Problem statement: Only the lines below from the one that contains "##Screen Time Analysis" through the one that contains "A -> E:11, T:9, R:6, N:5" should appear in your answer, exact and without pictures.

Provided data:
════════

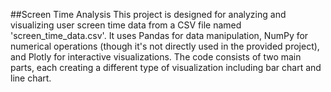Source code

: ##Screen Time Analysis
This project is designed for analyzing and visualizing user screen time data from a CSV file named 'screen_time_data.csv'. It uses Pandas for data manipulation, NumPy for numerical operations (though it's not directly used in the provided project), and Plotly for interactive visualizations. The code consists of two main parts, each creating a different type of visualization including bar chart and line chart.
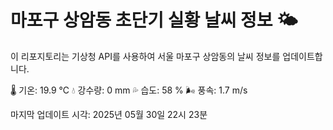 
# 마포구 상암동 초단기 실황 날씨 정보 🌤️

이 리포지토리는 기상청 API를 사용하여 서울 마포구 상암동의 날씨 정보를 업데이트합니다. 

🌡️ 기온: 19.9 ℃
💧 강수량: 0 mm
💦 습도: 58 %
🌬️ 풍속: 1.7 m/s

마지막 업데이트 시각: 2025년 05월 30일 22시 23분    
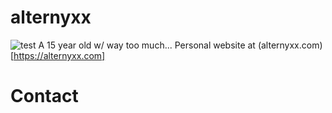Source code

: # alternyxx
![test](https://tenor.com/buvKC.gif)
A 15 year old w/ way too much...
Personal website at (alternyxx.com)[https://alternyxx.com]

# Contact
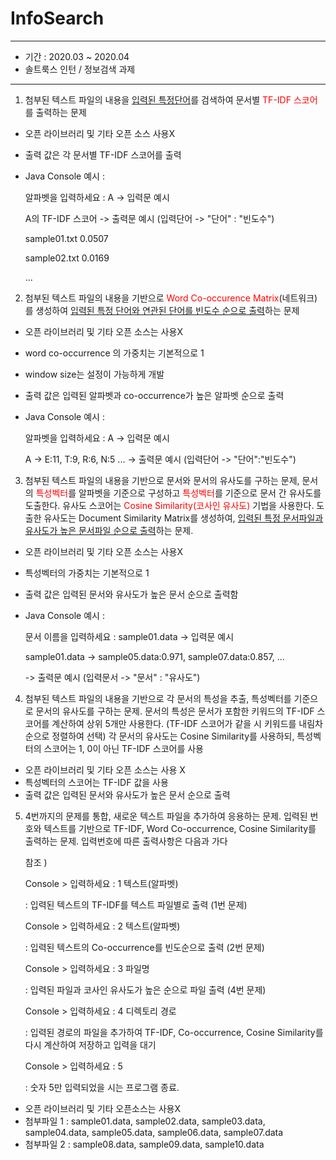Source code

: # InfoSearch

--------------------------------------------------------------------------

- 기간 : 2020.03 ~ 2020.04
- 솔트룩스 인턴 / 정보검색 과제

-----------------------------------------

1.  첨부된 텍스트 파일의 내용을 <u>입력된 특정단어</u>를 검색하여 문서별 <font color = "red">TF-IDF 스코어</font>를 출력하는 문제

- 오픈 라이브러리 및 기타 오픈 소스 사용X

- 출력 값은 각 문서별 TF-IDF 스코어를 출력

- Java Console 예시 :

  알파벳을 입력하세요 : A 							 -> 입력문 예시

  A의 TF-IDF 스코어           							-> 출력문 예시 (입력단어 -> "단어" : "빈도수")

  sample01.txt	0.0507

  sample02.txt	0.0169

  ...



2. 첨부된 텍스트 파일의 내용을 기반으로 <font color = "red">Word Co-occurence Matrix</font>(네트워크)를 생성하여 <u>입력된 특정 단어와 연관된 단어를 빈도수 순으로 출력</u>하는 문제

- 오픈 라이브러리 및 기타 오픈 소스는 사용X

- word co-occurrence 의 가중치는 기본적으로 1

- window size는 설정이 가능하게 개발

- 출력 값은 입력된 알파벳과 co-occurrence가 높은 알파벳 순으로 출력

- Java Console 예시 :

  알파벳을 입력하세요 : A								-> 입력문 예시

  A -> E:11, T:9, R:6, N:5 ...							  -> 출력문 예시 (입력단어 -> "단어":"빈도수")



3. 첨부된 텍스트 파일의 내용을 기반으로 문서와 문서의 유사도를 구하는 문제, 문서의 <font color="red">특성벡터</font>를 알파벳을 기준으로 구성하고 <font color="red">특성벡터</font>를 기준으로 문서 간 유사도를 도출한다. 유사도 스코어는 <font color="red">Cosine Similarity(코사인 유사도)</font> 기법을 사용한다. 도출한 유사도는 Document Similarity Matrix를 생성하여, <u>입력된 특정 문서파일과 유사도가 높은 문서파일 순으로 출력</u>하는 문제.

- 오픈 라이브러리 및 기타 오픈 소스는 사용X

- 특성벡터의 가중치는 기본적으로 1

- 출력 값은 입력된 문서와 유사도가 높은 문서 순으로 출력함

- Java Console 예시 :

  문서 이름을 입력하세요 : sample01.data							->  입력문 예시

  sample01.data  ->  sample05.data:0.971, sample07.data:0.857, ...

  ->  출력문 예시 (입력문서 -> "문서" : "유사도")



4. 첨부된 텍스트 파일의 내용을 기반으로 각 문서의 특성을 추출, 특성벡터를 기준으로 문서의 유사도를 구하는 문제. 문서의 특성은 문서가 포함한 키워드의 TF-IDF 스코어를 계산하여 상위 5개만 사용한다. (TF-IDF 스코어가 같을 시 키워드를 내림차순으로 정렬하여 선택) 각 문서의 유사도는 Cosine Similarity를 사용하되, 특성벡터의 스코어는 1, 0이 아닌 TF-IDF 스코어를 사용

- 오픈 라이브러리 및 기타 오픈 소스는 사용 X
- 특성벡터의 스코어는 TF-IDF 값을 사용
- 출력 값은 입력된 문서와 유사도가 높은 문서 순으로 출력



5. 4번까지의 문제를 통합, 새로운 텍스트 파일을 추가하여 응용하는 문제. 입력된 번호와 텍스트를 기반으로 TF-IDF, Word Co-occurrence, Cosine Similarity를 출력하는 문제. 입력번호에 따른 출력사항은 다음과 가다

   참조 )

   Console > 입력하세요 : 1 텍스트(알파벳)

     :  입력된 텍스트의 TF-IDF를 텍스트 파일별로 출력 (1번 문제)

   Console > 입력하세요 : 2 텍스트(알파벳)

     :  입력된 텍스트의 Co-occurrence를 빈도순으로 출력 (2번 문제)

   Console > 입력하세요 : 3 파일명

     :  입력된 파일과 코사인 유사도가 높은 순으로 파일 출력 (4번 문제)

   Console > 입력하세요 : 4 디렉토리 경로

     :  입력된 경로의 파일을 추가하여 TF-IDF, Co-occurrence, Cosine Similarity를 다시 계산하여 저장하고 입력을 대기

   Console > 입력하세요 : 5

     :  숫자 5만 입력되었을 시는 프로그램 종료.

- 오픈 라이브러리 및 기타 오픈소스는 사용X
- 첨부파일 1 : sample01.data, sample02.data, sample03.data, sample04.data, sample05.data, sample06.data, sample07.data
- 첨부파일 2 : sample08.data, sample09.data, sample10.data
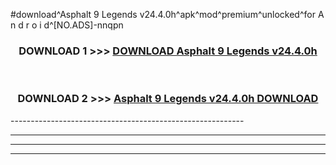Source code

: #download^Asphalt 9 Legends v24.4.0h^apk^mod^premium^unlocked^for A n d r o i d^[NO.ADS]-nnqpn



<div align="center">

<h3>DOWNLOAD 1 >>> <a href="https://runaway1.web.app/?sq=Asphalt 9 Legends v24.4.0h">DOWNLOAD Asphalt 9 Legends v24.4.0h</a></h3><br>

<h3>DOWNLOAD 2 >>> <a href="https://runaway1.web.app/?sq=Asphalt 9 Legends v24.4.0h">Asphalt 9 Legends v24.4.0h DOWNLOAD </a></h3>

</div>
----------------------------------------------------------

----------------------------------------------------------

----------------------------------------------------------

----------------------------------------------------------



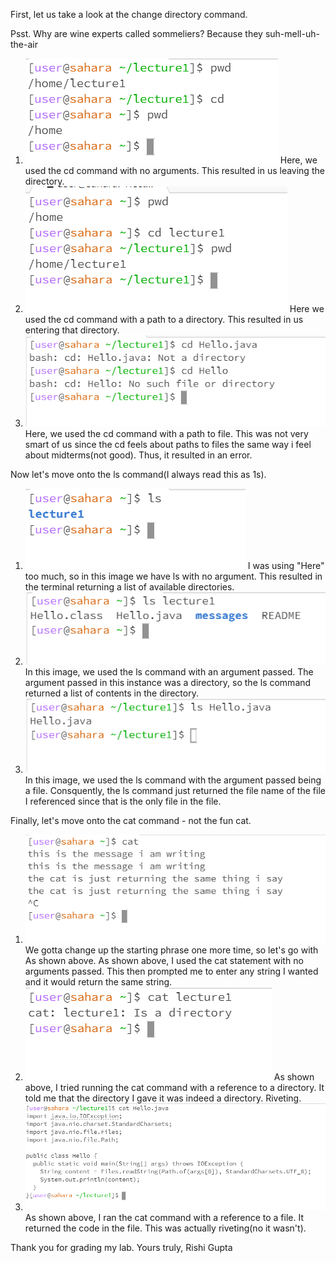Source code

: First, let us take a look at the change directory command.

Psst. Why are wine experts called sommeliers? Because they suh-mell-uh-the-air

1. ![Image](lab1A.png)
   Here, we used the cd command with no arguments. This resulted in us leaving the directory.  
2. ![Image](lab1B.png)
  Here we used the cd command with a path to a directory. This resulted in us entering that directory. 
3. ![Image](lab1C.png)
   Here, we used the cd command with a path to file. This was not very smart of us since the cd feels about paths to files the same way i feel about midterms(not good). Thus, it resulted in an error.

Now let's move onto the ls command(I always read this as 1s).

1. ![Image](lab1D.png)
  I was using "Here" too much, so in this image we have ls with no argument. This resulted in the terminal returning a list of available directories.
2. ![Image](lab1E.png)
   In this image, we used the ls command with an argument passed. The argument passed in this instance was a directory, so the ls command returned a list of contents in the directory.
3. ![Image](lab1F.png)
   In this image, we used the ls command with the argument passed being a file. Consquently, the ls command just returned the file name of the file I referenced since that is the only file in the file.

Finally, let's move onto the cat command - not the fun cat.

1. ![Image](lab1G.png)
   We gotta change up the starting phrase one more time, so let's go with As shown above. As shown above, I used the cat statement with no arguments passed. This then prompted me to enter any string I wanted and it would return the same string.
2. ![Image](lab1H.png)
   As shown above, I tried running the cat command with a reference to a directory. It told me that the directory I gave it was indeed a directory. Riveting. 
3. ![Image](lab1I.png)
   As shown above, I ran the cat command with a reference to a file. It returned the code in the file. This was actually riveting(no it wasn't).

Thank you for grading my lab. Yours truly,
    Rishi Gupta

════════

Completed exercise:
: ##Screen Time Analysis
This project is designed for analyzing and visualizing user screen time data from a CSV file named 'screen_time_data.csv'. It uses Pandas for data manipulation, NumPy for numerical operations (though it's not directly used in the provided project), and Plotly for interactive visualizations. The code consists of two main parts, each creating a different type of visualization including bar chart and line chart.
# 마포구 상암동 초단기 실황 날씨 정보 🌤️

이 리포지토리는 기상청 API를 사용하여 서울 마포구 상암동의 날씨 정보를 업데이트합니다. 

🌡️ 기온: 19.9 ℃
💧 강수량: 0 mm
💦 습도: 58 %
🌬️ 풍속: 1.7 m/s

마지막 업데이트 시각: 2025년 05월 30일 22시 23분    
Source code

: # alternyxx
![test](https://tenor.com/buvKC.gif)
A 15 year old w/ way too much...
Personal website at (alternyxx.com)[https://alternyxx.com]

# Contact
Source code

: # InfoSearch

--------------------------------------------------------------------------

- 기간 : 2020.03 ~ 2020.04
- 솔트룩스 인턴 / 정보검색 과제

-----------------------------------------

1.  첨부된 텍스트 파일의 내용을 <u>입력된 특정단어</u>를 검색하여 문서별 <font color = "red">TF-IDF 스코어</font>를 출력하는 문제

- 오픈 라이브러리 및 기타 오픈 소스 사용X

- 출력 값은 각 문서별 TF-IDF 스코어를 출력

- Java Console 예시 :

  알파벳을 입력하세요 : A 							 -> 입력문 예시

  A의 TF-IDF 스코어           							-> 출력문 예시 (입력단어 -> "단어" : "빈도수")

  sample01.txt	0.0507

  sample02.txt	0.0169

  ...



2. 첨부된 텍스트 파일의 내용을 기반으로 <font color = "red">Word Co-occurence Matrix</font>(네트워크)를 생성하여 <u>입력된 특정 단어와 연관된 단어를 빈도수 순으로 출력</u>하는 문제

- 오픈 라이브러리 및 기타 오픈 소스는 사용X

- word co-occurrence 의 가중치는 기본적으로 1

- window size는 설정이 가능하게 개발

- 출력 값은 입력된 알파벳과 co-occurrence가 높은 알파벳 순으로 출력

- Java Console 예시 :

  알파벳을 입력하세요 : A								-> 입력문 예시

  A -> E:11, T:9, R:6, N:5 ...							  -> 출력문 예시 (입력단어 -> "단어":"빈도수")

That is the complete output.